Ich fahre einen DF60A ist ja der selbe Motor wie der 40 ps ( bloß offen ) und bin sehr zufrieden damit #6 Sparsamer im Verbrauch geht es wohl fast nicht mehr und die ruhige Laufkultur ist auch Bombe ...
man hört und liest über jeden Motortyp gutes und schlechtes |kopfkrat
letztlich ist es ne Glaubens Frage :m und Vor allem vom Service.....


----------



## volkerm (14. März 2016)

*AW: Evinrude Etec oder Suzuki*

Der Zweitakter hat aufgrund seines Funktionsprinzips mehr Drehmoment und ein aggressiveres Ansprechverhalten als ein Viertakt- Sauger.


----------



## pat700toc (14. März 2016)

*AW: Evinrude Etec oder Suzuki*



volkerm schrieb:


> Der Zweitakter hat aufgrund seines Funktionsprinzips mehr Drehmoment und ein aggressiveres Ansprechverhalten als ein Viertakt- Sauger.


So ist es. Ich kann es bestätigen! Mein 30iger hat einen neuen 40iger Yamaha liegen lassen. Aber sowas von.

Gesendet von meinem SM-G920F mit Tapatalk


----------



## Dorschbremse (14. März 2016)

*AW: Evinrude Etec oder Suzuki*



pat700toc schrieb:


> So ist es. Ich kann es bestätigen! Mein 30iger hat einen neuen 40iger Yamaha liegen lassen. Aber sowas von.
> 
> Gesendet von meinem SM-G920F mit Tapatalk



Am gleichen Boot? Mit einer aufs Boot abgestimmten Schraube? 

Wer einfach den Standardprop drauflässt,  vermiest sich einiges 

Zur Ursprungsfrage- Ich würde es vom Servicenetz / der Werkstatt abhängig machen,  welchen Motor ich anschaffe. In dieser PS - Klasse kann man noch nicht Performanceverlust im direkten Vergleich sprechen,  eher von geringfügigen Unterschieden. 
Zuverlässig sind im Prinzip beide.

Der Hinweis zur Ölklasse TCW3 stimmt nicht bei allen Etec- Modellen - manche benötigen ein spezielles Öl nach Freigabe (ich glaube XD100)


----------



## Chips (14. März 2016)

*AW: Evinrude Etec oder Suzuki*

Hallo,

habe mir letztes Jahr einen neuen 70 PS Suzi gekauft, war im 
Sommer 3 Wochen mit in Norge, ist gut gelaufen und sparsam.

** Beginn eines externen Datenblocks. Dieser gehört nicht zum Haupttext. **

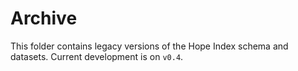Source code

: # Archive

This folder contains legacy versions of the Hope Index schema and datasets.
Current development is on `v0.4`.
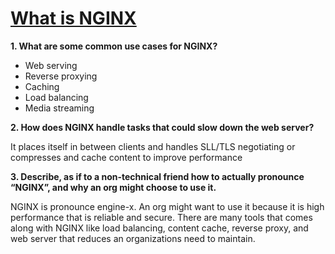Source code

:# [What is NGINX](https://www.nginx.com/resources/glossary/nginx/)

**1. What are some common use cases for NGINX?**

* Web serving
* Reverse proxying
* Caching
* Load balancing
* Media streaming

**2. How does NGINX handle tasks that could slow down the web server?**

It places itself in between clients and handles SLL/TLS negotiating or compresses and cache content to improve performance

**3. Describe, as if to a non-technical friend how to actually pronounce “NGINX”, and why an org might choose  to use it.**

NGINX is pronounce engine-x. An org might want to use it because it is high performance that is reliable and secure. There are many tools that comes along with NGINX like load balancing, content cache, reverse proxy, and web server that reduces an organizations need to maintain. 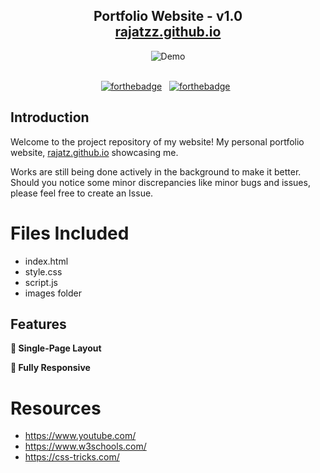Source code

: <h2 align="center">
  Portfolio Website - v1.0<br/>
  <a href="http://rajatzz.github.io" target="_blank">rajatzz.github.io</a>
</h2>
<div align="center">
  <img alt="Demo" src="" />
</div>

<br/>

<center>

[![forthebadge](https://forthebadge.com/images/badges/built-with-love.svg)](https://forthebadge.com) &nbsp;
[![forthebadge](https://forthebadge.com/images/badges/open-source.svg)](https://forthebadge.com) &nbsp;
</center>

## Introduction

Welcome to the project repository of my website!
My personal portfolio website, <a href="http://rajatzz.github.io/" target="_blank">rajatz.github.io</a> showcasing me.<br/>

Works are still being done actively in the background to make it better. Should you notice some minor discrepancies like minor bugs and issues, please feel free to create an Issue.

# Files Included

* index.html
* style.css 
* script.js
* images folder

## Features

**📃 Single-Page Layout**

**📱 Fully Responsive**

# Resources
 * <https://www.youtube.com/>
 * <https://www.w3schools.com/>
 * <https://css-tricks.com/>
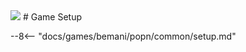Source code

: <img class="header-logo" src="/img/bemani/popn/kaimei_riddles/logo.png">
# Game Setup

--8<-- "docs/games/bemani/popn/common/setup.md"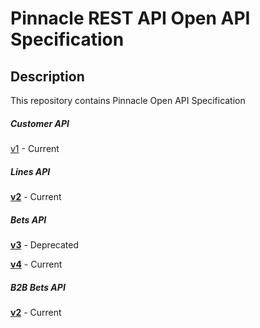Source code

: # Pinnacle REST API Open API Specification
   
## Description
This repository contains Pinnacle Open API Specification
##### Customer API

[v1](customerapi-oas.yaml) - Current

##### Lines API

 **[v2](linesapi-oas.yaml)** - Current

##### Bets API

**[v3](betsapi-oas.yaml)** - Deprecated

**[v4](betsapi.v4-oas.yaml)** - Current


##### B2B Bets API

**[v2](b2b%20betsapi-oas.yaml)** - Current
 

 
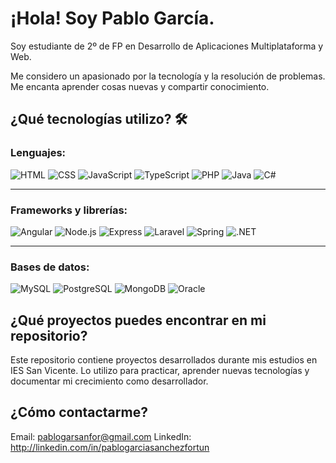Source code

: # ¡Hola! Soy Pablo García.

Soy estudiante de 2º de FP en Desarrollo de Aplicaciones Multiplataforma y Web.

Me considero un apasionado por la tecnología y la resolución de problemas. Me encanta aprender cosas nuevas y compartir conocimiento.

## ¿Qué tecnologías utilizo? 🛠️

### Lenguajes:
![HTML](https://img.shields.io/badge/-HTML5-E34F26?logo=html5&logoColor=fff)
![CSS](https://img.shields.io/badge/-CSS3-1572B6?logo=css3)
![JavaScript](https://img.shields.io/badge/-JavaScript-F7DF1E?logo=javascript&logoColor=000)
![TypeScript](https://img.shields.io/badge/-TypeScript-3178C6?style=flat&logo=typescript&logoColor=white)
![PHP](https://img.shields.io/badge/-PHP-777BB4?style=flat&logo=php&logoColor=white)
![Java](https://img.shields.io/badge/-Java-007396?style=flat&logo=java&logoColor=white)
![C#](https://img.shields.io/badge/-C%23-239120?style=flat&logo=c-sharp&logoColor=white)

---

### Frameworks y librerías:
![Angular](https://img.shields.io/badge/-Angular-DD0031?style=flat&logo=angular&logoColor=white)
![Node.js](https://img.shields.io/badge/-Node.js-339933?logo=node.js&logoColor=fff)
![Express](https://img.shields.io/badge/-Express-000000?style=flat&logo=express&logoColor=white)
![Laravel](https://img.shields.io/badge/-Laravel-FF2D20?style=flat&logo=laravel&logoColor=white)
![Spring](https://img.shields.io/badge/-Spring-6DB33F?style=flat&logo=spring&logoColor=white)
![.NET](https://img.shields.io/badge/-.NET-512BD4?style=flat&logo=dotnet&logoColor=white)

---

### Bases de datos:
![MySQL](https://img.shields.io/badge/-MySQL-4479A1?style=flat&logo=mysql&logoColor=white)
![PostgreSQL](https://img.shields.io/badge/-PostgreSQL-336791?style=flat&logo=postgresql&logoColor=white)
![MongoDB](https://img.shields.io/badge/-MongoDB-47A248?style=flat&logo=mongodb&logoColor=white)
![Oracle](https://img.shields.io/badge/-Oracle_SQL-F80000?style=flat&logo=oracle&logoColor=white)


## ¿Qué proyectos puedes encontrar en mi repositorio?
Este repositorio contiene proyectos desarrollados durante mis estudios en IES San Vicente.
Lo utilizo para practicar, aprender nuevas tecnologías y documentar mi crecimiento como desarrollador.

## ¿Cómo contactarme?
Email: pablogarsanfor@gmail.com
LinkedIn: http://linkedin.com/in/pablogarciasanchezfortun

<!---
pablogsf/pablogsf is a ✨ special ✨ repository because its `README.md` (this file) appears on your GitHub profile.
You can click the Preview link to take a look at your changes.
--->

Nach 2 Wochen ging der Motor aber am schalthebel nicht mehr runterzutrimmen, musste immer ins Heck und direkt am Motor
auf den Knopf drücken.

Nach dem Urlaub zur Erstwartung in die Werkstatt und die fehlende Trimmung bemängelt, der Meister drückt auf den Knopf am Schalthebel und.......der Motor trimmt runter,
funktioniert wieder.
Aber ein blödes Gefühl bleibt doch.

Ansonsten bin ich von der neuen Multtifunktionsanzeige beim
Suzuki begeistert, ist wie beim Bordcomputer im Auto.

Fahrtzeit, Verbrauch (l/h) und Tagesgesamtverbrauch in Litern. Sehr interessant#6.

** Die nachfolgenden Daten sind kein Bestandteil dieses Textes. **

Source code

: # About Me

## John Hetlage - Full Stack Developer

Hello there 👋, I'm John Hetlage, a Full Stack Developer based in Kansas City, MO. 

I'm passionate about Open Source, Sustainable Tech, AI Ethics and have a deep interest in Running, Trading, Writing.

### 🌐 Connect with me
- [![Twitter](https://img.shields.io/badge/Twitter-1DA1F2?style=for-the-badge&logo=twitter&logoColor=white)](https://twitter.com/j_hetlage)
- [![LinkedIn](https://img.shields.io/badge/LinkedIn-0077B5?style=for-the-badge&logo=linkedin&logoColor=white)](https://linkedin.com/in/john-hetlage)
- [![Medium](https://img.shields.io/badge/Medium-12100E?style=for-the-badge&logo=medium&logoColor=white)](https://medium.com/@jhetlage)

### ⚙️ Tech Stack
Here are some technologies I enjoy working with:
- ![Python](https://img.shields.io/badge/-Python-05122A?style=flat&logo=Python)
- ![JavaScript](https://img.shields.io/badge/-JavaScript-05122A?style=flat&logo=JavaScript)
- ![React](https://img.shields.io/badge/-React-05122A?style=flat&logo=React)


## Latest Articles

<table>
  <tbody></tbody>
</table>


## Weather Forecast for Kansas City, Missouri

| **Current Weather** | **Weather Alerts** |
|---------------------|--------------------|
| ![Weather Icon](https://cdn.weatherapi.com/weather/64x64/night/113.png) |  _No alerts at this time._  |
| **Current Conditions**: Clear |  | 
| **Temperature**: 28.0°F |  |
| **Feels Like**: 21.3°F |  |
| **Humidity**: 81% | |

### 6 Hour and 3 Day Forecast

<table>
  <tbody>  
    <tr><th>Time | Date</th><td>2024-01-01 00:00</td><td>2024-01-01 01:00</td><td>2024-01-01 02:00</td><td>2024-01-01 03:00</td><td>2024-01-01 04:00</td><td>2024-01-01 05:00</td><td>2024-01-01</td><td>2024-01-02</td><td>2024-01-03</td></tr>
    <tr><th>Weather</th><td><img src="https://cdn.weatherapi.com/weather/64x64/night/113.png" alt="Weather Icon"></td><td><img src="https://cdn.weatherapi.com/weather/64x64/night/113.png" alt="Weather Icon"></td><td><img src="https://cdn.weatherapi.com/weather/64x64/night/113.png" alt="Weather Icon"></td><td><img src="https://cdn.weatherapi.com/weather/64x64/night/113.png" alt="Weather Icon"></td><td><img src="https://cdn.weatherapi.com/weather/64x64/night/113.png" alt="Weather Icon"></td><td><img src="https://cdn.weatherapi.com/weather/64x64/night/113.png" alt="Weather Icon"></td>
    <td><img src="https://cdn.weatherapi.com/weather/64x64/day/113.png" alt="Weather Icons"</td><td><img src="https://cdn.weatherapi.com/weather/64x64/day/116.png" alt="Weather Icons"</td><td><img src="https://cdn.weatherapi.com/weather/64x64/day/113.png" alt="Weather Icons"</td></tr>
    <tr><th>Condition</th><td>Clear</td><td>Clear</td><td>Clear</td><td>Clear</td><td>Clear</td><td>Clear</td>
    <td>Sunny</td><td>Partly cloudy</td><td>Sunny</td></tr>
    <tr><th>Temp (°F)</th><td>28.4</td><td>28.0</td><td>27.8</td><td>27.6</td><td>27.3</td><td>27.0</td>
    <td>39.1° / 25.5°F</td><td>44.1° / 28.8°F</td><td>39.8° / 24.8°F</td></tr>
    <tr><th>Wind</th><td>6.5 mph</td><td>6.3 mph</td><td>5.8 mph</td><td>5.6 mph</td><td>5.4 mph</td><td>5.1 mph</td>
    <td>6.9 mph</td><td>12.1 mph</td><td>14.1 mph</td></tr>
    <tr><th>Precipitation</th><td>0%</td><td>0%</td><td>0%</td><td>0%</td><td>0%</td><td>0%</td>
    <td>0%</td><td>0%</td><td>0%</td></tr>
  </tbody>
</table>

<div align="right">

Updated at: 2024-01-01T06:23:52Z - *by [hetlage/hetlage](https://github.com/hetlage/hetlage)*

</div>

Was allerdings echt nervt ist ein extrem lauter Warnton,
jedesmal wenn du den Motor startest, Tinnitus lässt grüssen.

Chips


----------



## volkerm (14. März 2016)

*AW: Evinrude Etec oder Suzuki*

Ich habe am Ebro mal ein Bass-Boat mit E-tec 225 gefahren. Da gab es kein "Ins Gleiten kommen". Das Drehmoment hat das Boot sofort aus dem Wasser gehoben. Vmax 115 km/h. Das macht süchtig, zumal die Soundkulisse auch noch passt.


----------



## Gelöschtes Mitglied 150887 (14. März 2016)

*AW: Evinrude Etec oder Suzuki*

Ich habe mich auch für einen Zweitakter entschieden und würde das auch wieder machen.

Ich habe mir angesehen was die Motoren kosten, und welche Zulassungen si e haben. Die Solas Zulassung war mir ein wichtiger Hinweis, denn was für die Berufsschiffahrt und Rettungswesen taugt, ist auch gut genug für mich.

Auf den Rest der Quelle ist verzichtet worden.